Long reads provide genomic context and enable capturing mobilome functions and antimicrobial-resistant genes
Long-reads enable to retrieve complete genes and their genomic context within a single read. Therefore, both the mobile genetic elements and the antimicrobial resistance genes assemble easily within the correct MAG.
We compared each HQ MAG's functional potential to previously published MAGs from the same bacterial species found in GI microbiome of dogs, humans, or other animals (Fig. 5). The main difference between the long-read HQ MAGs and other genomes from the same species in the public database is the overrepresentation of the COG category corresponding to Mobilome, except for Blautia argii and Enterococcus hirae, both with a reference genome in the database (Fig. 5B).
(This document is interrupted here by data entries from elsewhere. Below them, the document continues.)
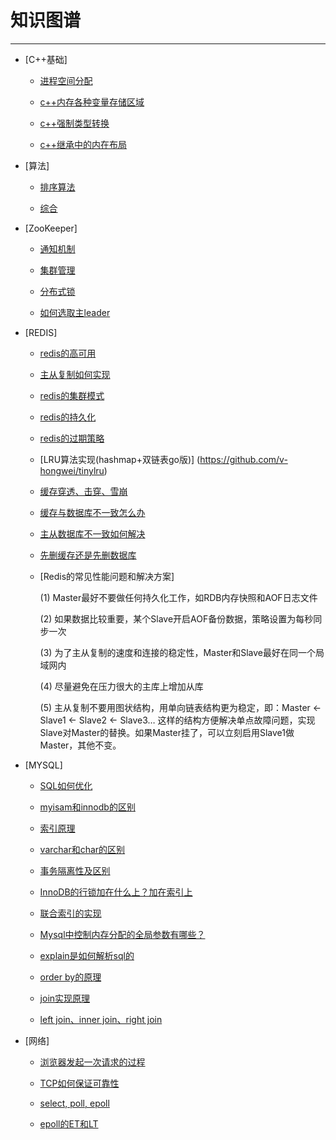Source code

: <h1>知识图谱</h1>

<hr/>

* [C++基础]

    * [进程空间分配](https://www.cnblogs.com/ladawn/p/8449399.html)
    
    * [c++内存各种变量存储区域](https://blog.csdn.net/jirryzhang/article/details/79518408)
    
    * [c++强制类型转换](http://c.biancheng.net/view/410.html)
    
    * [c++继承中的内在布局](https://www.oschina.net/question/565065_72355)

* [算法]

    * [排序算法](https://www.cnblogs.com/itsharehome/p/11058010.html)

    * [综合](https://blog.csdn.net/qiaoer2017/article/details/82715028)

* [ZooKeeper]

    * [通知机制](https://www.cnblogs.com/shamo89/p/9787176.html)
    
    * [集群管理](https://blog.csdn.net/leeyisong/article/details/80559505)
    
    * [分布式锁](http://www.hollischuang.com/archives/1716)
    
    * [如何选取主leader](https://www.jianshu.com/p/fb527a64deee)

* [REDIS]
    * [redis的高可用](https://blog.csdn.net/qq_28410283/article/details/89197156)
    
    * [主从复制如何实现](https://blog.csdn.net/sinat_32366329/article/details/81266568)
    
    * [redis的集群模式](https://blog.csdn.net/chang384915878/article/details/86749209)
    
    * [redis的持久化](http://doc.redisfans.com/topic/persistence.html)
    
    * [redis的过期策略](https://blog.csdn.net/qq_29108585/article/details/63251491)
    
    * [LRU算法实现(hashmap+双链表go版)] (https://github.com/v-hongwei/tinylru)
    
    * [缓存穿透、击穿、雪崩](https://blog.csdn.net/zeb_perfect/article/details/54135506)
    
    * [缓存与数据库不一致怎么办](https://blog.csdn.net/z50L2O08e2u4afToR9A/article/details/81024553)
    
    * [主从数据库不一致如何解决](https://mp.weixin.qq.com/s?__biz=MjM5ODYxMDA5OQ==&mid=2651961330&idx=1&sn=4bdbada3b26d4fc2fc505f7a0f2ad7c4&chksm=bd2d022e8a5a8b38e59f0dfffba7ca407fe8711644b3794832572dd822c665205bb820cdddf7&scene=21#wechat_redirect)
    
    * [先删缓存还是先删数据库](https://mp.weixin.qq.com/s?__biz=MjM5ODYxMDA5OQ==&mid=2651961341&idx=1&sn=e27916b8e96bd771c72c055f1f53e5be&chksm=bd2d02218a5a8b37ecffd78d20b65501645ac07c7ba2eb65b7e501a3eb9de023febe63bfdb36&scene=21#wechat_redirect)
    
    * [Redis的常见性能问题和解决方案]
    
        (1) Master最好不要做任何持久化工作，如RDB内存快照和AOF日志文件
    
        (2) 如果数据比较重要，某个Slave开启AOF备份数据，策略设置为每秒同步一次
    
        (3) 为了主从复制的速度和连接的稳定性，Master和Slave最好在同一个局域网内

        (4) 尽量避免在压力很大的主库上增加从库
    
        (5) 主从复制不要用图状结构，用单向链表结构更为稳定，即：Master <- Slave1 <- Slave2 <- Slave3…
        这样的结构方便解决单点故障问题，实现Slave对Master的替换。如果Master挂了，可以立刻启用Slave1做Master，其他不变。

* [MYSQL]

    * [SQL如何优化](https://vdisk.weibo.com/s/muWOT)
    
    * [myisam和innodb的区别](https://blog.csdn.net/xifeijian/article/details/20316775)
    
    * [索引原理](https://www.cnblogs.com/serendipity-fly/p/9300360.html)
    
    * [varchar和char的区别](https://www.cnblogs.com/webph/p/6679815.html)
    
    * [事务隔离性及区别](https://blog.csdn.net/qq_33290787/article/details/51924963)
    
    * [InnoDB的行锁加在什么上？加在索引上](https://www.jianshu.com/p/c8e01a0c6d82)
    
    * [联合索引的实现](https://blog.csdn.net/zgjdzwhy/article/details/84062105)
    
    * [Mysql中控制内存分配的全局参数有哪些？](https://blog.csdn.net/miyatang/article/details/54881547)
    
    * [explain是如何解析sql的](https://www.linuxidc.com/Linux/2018-08/153354.htm)
    
    * [order by的原理](https://www.cnblogs.com/lamp01/p/10770172.html)
    
    * [join实现原理](https://www.jianshu.com/p/16ad9669d8a9)
    
    * [left join、inner join、right join](https://blog.csdn.net/lp_cq242/article/details/79942457)

* [网络]

    * [浏览器发起一次请求的过程](https://www.cnblogs.com/xuxinstyle/p/9382506.html)

    * [TCP如何保证可靠性](https://www.jianshu.com/p/6aac4b2a9fd7)
    
    * [select, poll, epoll](https://www.cnblogs.com/aspirant/p/9166944.html)
    
    * [epoll的ET和LT](https://www.jianshu.com/p/d3442ff24ba6)
    
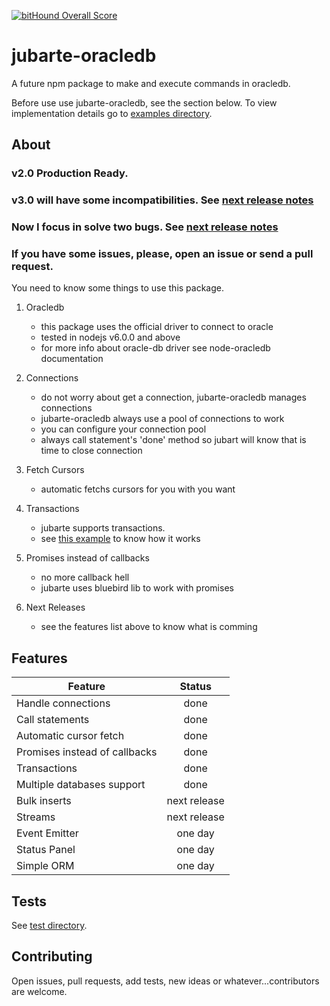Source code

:[![bitHound Overall Score](https://www.bithound.io/github/rafael-pinho/jubarte-oracledb/badges/score.svg)](https://www.bithound.io/github/rafael-pinho/jubarte-oracledb)

# jubarte-oracledb
A future npm package to make and execute commands in oracledb.

Before use use jubarte-oracledb, see the section below. To view implementation details go to [examples directory](./examples). 

## About

### v2.0 Production Ready. ###
### v3.0 will have some incompatibilities. See [next release notes](./docs/next-release.md) ###
### Now I focus in solve two bugs. See [next release notes](./docs/next-release.md) ###

### If you have some issues, please, open an issue or send a pull request. ###

You need to know some things to use this package.

1. Oracledb
   * this package uses the official driver to connect to oracle
   * tested in nodejs v6.0.0 and above 
   * for more info about oracle-db driver see node-oracledb documentation

2. Connections
    * do not worry about get a connection, jubarte-oracledb manages connections
    * jubarte-oracledb always use a pool of connections to work
    * you can configure your connection pool
    * always call statement's 'done' method so jubart will know that is time to close connection

3. Fetch Cursors
    * automatic fetchs cursors for you with you want

4. Transactions
    * jubarte supports transactions.
    * see [this example](./examples/3-execute-many-procedures) to know how it works
    
5. Promises instead of callbacks
    * no more callback hell
    * jubarte uses bluebird lib to work with promises

6. Next Releases
    * see the features list above to know what is comming

## Features

| Feature | Status |
|---|:---:|
| Handle connections | done |
| Call statements | done |
| Automatic cursor fetch | done |
| Promises instead of callbacks | done |
| Transactions | done |
| Multiple databases support | done |
| Bulk inserts | next release |
| Streams | next release |
| Event Emitter | one day |
| Status Panel | one day |
| Simple ORM | one day |

## Tests
See [test directory](test/).

## Contributing
Open issues, pull requests, add tests, new ideas or whatever...contributors are welcome.
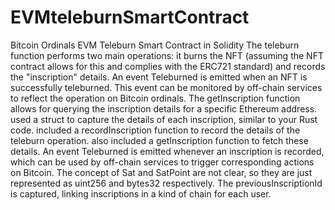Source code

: # EVMteleburnSmartContract
Bitcoin Ordinals EVM Teleburn Smart Contract in Solidity 
The teleburn function performs two main operations: it burns the NFT (assuming the NFT contract allows for this and complies with the ERC721 standard) and records the "inscription" details.
An event Teleburned is emitted when an NFT is successfully teleburned. This event can be monitored by off-chain services to reflect the operation on Bitcoin ordinals.
The getInscription function allows for querying the inscription details for a specific Ethereum address.
used a struct to capture the details of each inscription, similar to your Rust code.
included a recordInscription function to record the details of the teleburn operation.
also included a getInscription function to fetch these details.
An event Teleburned is emitted whenever an inscription is recorded, which can be used by off-chain services to trigger corresponding actions on Bitcoin.
The concept of Sat and SatPoint are not clear, so they are just represented as uint256 and bytes32 respectively.
The previousInscriptionId is captured, linking inscriptions in a kind of chain for each user.
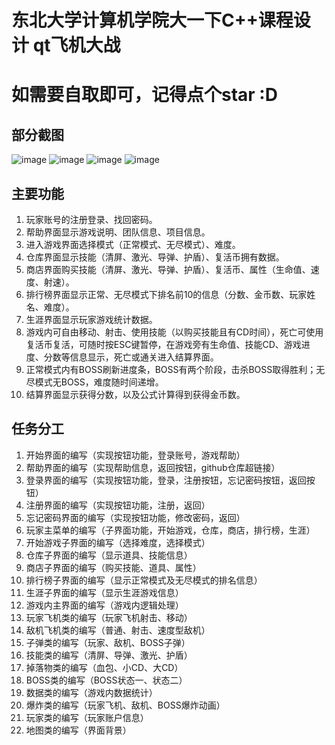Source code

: # 东北大学计算机学院大一下C++课程设计 qt飞机大战

# 如需要自取即可，记得点个star :D

## 部分截图
![image](https://user-images.githubusercontent.com/38092591/145820314-996a535c-0043-4986-9610-b63b3e6454ff.png)
![image](https://user-images.githubusercontent.com/38092591/145820331-6c7e732b-6905-49e9-aca4-318c710a4d89.png)
![image](https://user-images.githubusercontent.com/38092591/145820348-0d68ab76-a33e-4238-beb1-ab8670ce604c.png)
![image](https://user-images.githubusercontent.com/38092591/145820356-30889f00-5017-4207-a47c-87dd2d910e2e.png)

## 主要功能
1.	玩家账号的注册登录、找回密码。
2.	帮助界面显示游戏说明、团队信息、项目信息。
3.	进入游戏界面选择模式（正常模式、无尽模式）、难度。
4.	仓库界面显示技能（清屏、激光、导弹、护盾）、复活币拥有数据。
5.	商店界面购买技能（清屏、激光、导弹、护盾）、复活币、属性（生命值、速度、射速）。
6.	排行榜界面显示正常、无尽模式下排名前10的信息（分数、金币数、玩家姓名、难度）。
7.	生涯界面显示玩家游戏统计数据。
8.	游戏内可自由移动、射击、使用技能（以购买技能且有CD时间），死亡可使用复活币复活，可随时按ESC键暂停，在游戏旁有生命值、技能CD、游戏进度、分数等信息显示，死亡或通关进入结算界面。
9.	正常模式内有BOSS刷新进度条，BOSS有两个阶段，击杀BOSS取得胜利；无尽模式无BOSS，难度随时间递增。
10.	结算界面显示获得分数，以及公式计算得到获得金币数。


## 任务分工
1.	开始界面的编写（实现按钮功能，登录账号，游戏帮助）
2.	帮助界面的编写（实现帮助信息，返回按钮，github仓库超链接）
3.	登录界面的编写（实现按钮功能，登录，注册按钮，忘记密码按钮，返回按钮）
4.	注册界面的编写（实现按钮功能，注册，返回）
5.	忘记密码界面的编写（实现按钮功能，修改密码，返回）
6.	玩家主菜单的编写（子界面功能，开始游戏，仓库，商店，排行榜，生涯）
7.	开始游戏子界面的编写（选择难度，选择模式）
8.	仓库子界面的编写（显示道具、技能信息）
9.	商店子界面的编写（购买技能、道具、属性）
10.	排行榜子界面的编写（显示正常模式及无尽模式的排名信息）
11.	生涯子界面的编写（显示生涯游戏信息）
12.	游戏内主界面的编写（游戏内逻辑处理）
13.	玩家飞机类的编写（玩家飞机射击、移动）
14.	敌机飞机类的编写（普通、射击、速度型敌机）
15.	子弹类的编写（玩家、敌机、BOSS子弹）
16.	技能类的编写（清屏、导弹、激光、护盾）
17.	掉落物类的编写（血包、小CD、大CD）
18.	BOSS类的编写（BOSS状态一、状态二）
19.	数据类的编写（游戏内数据统计）
20.	爆炸类的编写（玩家飞机、敌机、BOSS爆炸动画）
21.	玩家类的编写（玩家账户信息）
22.	地图类的编写（界面背景）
Conversely to the MAGs from both UHGG and the animal gut metagenome catalogs obtained using exclusively short reads, the long-read metagenomic approach can retrieve mobile genetic elements and assemble them to the proper contig.
Finally, we further characterized the HQ MAGs to assess their potential antimicrobial resistance. Tetracycline resistance genes were detected in Enterococcus hirae (tetM gene), Catenibacterium sp000437715 (tetM gene), Blautia sp900541345 (tet(O) gene), and Blautia sp003287895 (tet(32) and tet(40) genes). Moreover, Enterococcus hirae also harbored aac(6')-Iid gene conferring resistance to aminoglycosides. Prevotellamassilia HQ MAG harbored Mef(En2) gene, which encodes for an efflux pump that exports macrolides. Phascolarctobacterium HQ MAG harbored two copies of lnu(C) gene conferring resistance to lincosamide. Each lnu(C) gene was located in an ISSag10 mobile element, allowing it to transpose. Succinivibrio and Sutterella HQ MAGs did not contain any antimicrobial resistance genes.
As an example of the potential of long-reads for providing genomic context, we were able to identify that tetM gene in Enterococcus hirae was in a region identified as a conjugative element (Tn916) integrated into the chromosome. This region encoded for a transposase, type 4 secretion system (T4SS), type 4 coupling protein, oriT, and relaxase (Additional File 8).